━━━ EXTRACTED DATA
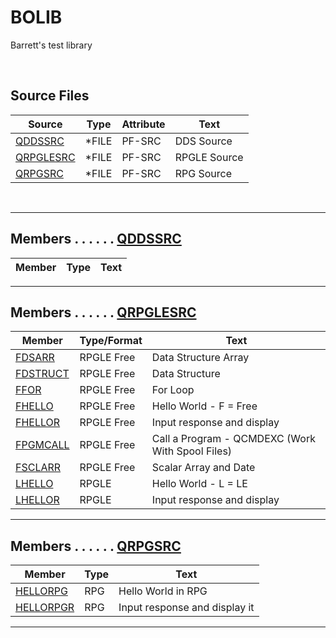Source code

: # BOLIB

Barrett's test library

<br>

## Source Files
| **Source**  | **Type** | **Attribute**  | **Text**                            |
| ----------- | -------- | -------------- | ----------------------------------- |
| [QDDSSRC](https://github.com/barrettotte/RPGLE/tree/master/BOLIB/QDDSSRC)     | *FILE | PF-SRC | DDS Source   |
| [QRPGLESRC](https://github.com/barrettotte/RPGLE/tree/master/BOLIB/QRPGLESRC) | *FILE | PF-SRC | RPGLE Source |
| [QRPGSRC](https://github.com/barrettotte/RPGLE/tree/master/BOLIB/QRPGSRC)     | *FILE | PF-SRC | RPG Source   |

<br>

<hr>

## Members . . . . . . [QDDSSRC]()
| **Member**    | **Type** | **Text**                      |
| ------------- | -------- | ----------------------------- |

<hr>

## Members . . . . . . [QRPGLESRC]()
| **Member**      | **Type/Format** | **Text** |
| --------------- | -------- | ---------|
| [FDSARR]() | RPGLE Free | Data Structure Array |
| [FDSTRUCT]() | RPGLE Free | Data Structure |
| [FFOR]() | RPGLE Free | For Loop |
| [FHELLO]() | RPGLE Free | Hello World - F = Free |
| [FHELLOR]() | RPGLE Free | Input response and display |
| [FPGMCALL]() | RPGLE Free | Call a Program - QCMDEXC (Work With Spool Files) |
| [FSCLARR]() | RPGLE Free | Scalar Array and Date |
| [LHELLO]() | RPGLE | Hello World  - L = LE |
| [LHELLOR]() | RPGLE | Input response and display |

<hr>

## Members . . . . . . [QRPGSRC]()
| **Member**    | **Type** | **Text**                      |
| ------------- | -------- | ----------------------------- |
| [HELLORPG]() | RPG | Hello World in RPG |
| [HELLORPGR]() | RPG | Input response and display it |

<hr>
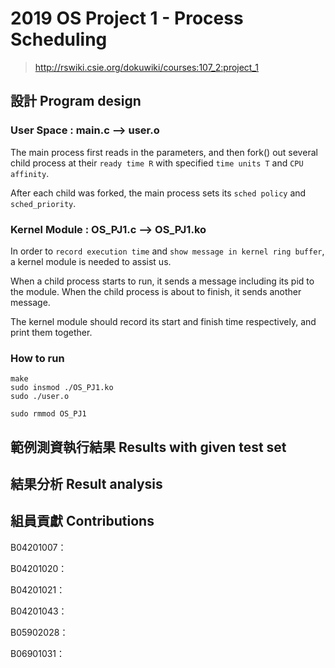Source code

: # 2019 OS Project 1 - Process Scheduling
> http://rswiki.csie.org/dokuwiki/courses:107_2:project_1

## 設計 Program design
### User Space : main.c --> user.o

The main process first reads in the parameters, and then fork() out several child process at their `ready time R` with specified `time units T` and `CPU affinity`.

After each child was forked, the main process sets its `sched policy` and `sched_priority`.

### Kernel Module : OS_PJ1.c --> OS_PJ1.ko

In order to `record execution time` and `show message in kernel ring buffer`, a kernel module is needed to assist us.

When a child process starts to run, it sends a message including its pid to the module.
When the child process is about to finish, it sends another message.

The kernel module should record its start and finish time respectively, and print them together.

### How to run

    make
    sudo insmod ./OS_PJ1.ko
    sudo ./user.o

    sudo rmmod OS_PJ1

## 範例測資執行結果 Results with given test set

## 結果分析 Result analysis

## 組員貢獻 Contributions

B04201007：

B04201020：

B04201021：

B04201043：

B05902028：

B06901031：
━━━━━━
> [WHAT THE TASK REQUIRES]:
Repeat each entry precisely as it appears. Leave the pictures out.

> [RESULT FOR THIS TASK]:
Source code

: # BOLIB

Barrett's test library

<br>

## Source Files
| **Source**  | **Type** | **Attribute**  | **Text**                            |
| ----------- | -------- | -------------- | ----------------------------------- |
| [QDDSSRC](https://github.com/barrettotte/RPGLE/tree/master/BOLIB/QDDSSRC)     | *FILE | PF-SRC | DDS Source   |
| [QRPGLESRC](https://github.com/barrettotte/RPGLE/tree/master/BOLIB/QRPGLESRC) | *FILE | PF-SRC | RPGLE Source |
| [QRPGSRC](https://github.com/barrettotte/RPGLE/tree/master/BOLIB/QRPGSRC)     | *FILE | PF-SRC | RPG Source   |

<br>

<hr>

## Members . . . . . . [QDDSSRC]()
| **Member**    | **Type** | **Text**                      |
| ------------- | -------- | ----------------------------- |

<hr>

## Members . . . . . . [QRPGLESRC]()
| **Member**      | **Type/Format** | **Text** |
| --------------- | -------- | ---------|
| [FDSARR]() | RPGLE Free | Data Structure Array |
| [FDSTRUCT]() | RPGLE Free | Data Structure |
| [FFOR]() | RPGLE Free | For Loop |
| [FHELLO]() | RPGLE Free | Hello World - F = Free |
| [FHELLOR]() | RPGLE Free | Input response and display |
| [FPGMCALL]() | RPGLE Free | Call a Program - QCMDEXC (Work With Spool Files) |
| [FSCLARR]() | RPGLE Free | Scalar Array and Date |
| [LHELLO]() | RPGLE | Hello World  - L = LE |
| [LHELLOR]() | RPGLE | Input response and display |

<hr>

## Members . . . . . . [QRPGSRC]()
| **Member**    | **Type** | **Text**                      |
| ------------- | -------- | ----------------------------- |
| [HELLORPG]() | RPG | Hello World in RPG |
| [HELLORPGR]() | RPG | Input response and display it |

<hr>
Source code

: # 2019 OS Project 1 - Process Scheduling
> http://rswiki.csie.org/dokuwiki/courses:107_2:project_1

## 設計 Program design
### User Space : main.c --> user.o

The main process first reads in the parameters, and then fork() out several child process at their `ready time R` with specified `time units T` and `CPU affinity`.

After each child was forked, the main process sets its `sched policy` and `sched_priority`.

### Kernel Module : OS_PJ1.c --> OS_PJ1.ko

In order to `record execution time` and `show message in kernel ring buffer`, a kernel module is needed to assist us.

When a child process starts to run, it sends a message including its pid to the module.
When the child process is about to finish, it sends another message.

The kernel module should record its start and finish time respectively, and print them together.

### How to run

    make
    sudo insmod ./OS_PJ1.ko
    sudo ./user.o

    sudo rmmod OS_PJ1

## 範例測資執行結果 Results with given test set

## 結果分析 Result analysis

## 組員貢獻 Contributions

B04201007：

B04201020：

B04201021：

B04201043：

B05902028：

B06901031：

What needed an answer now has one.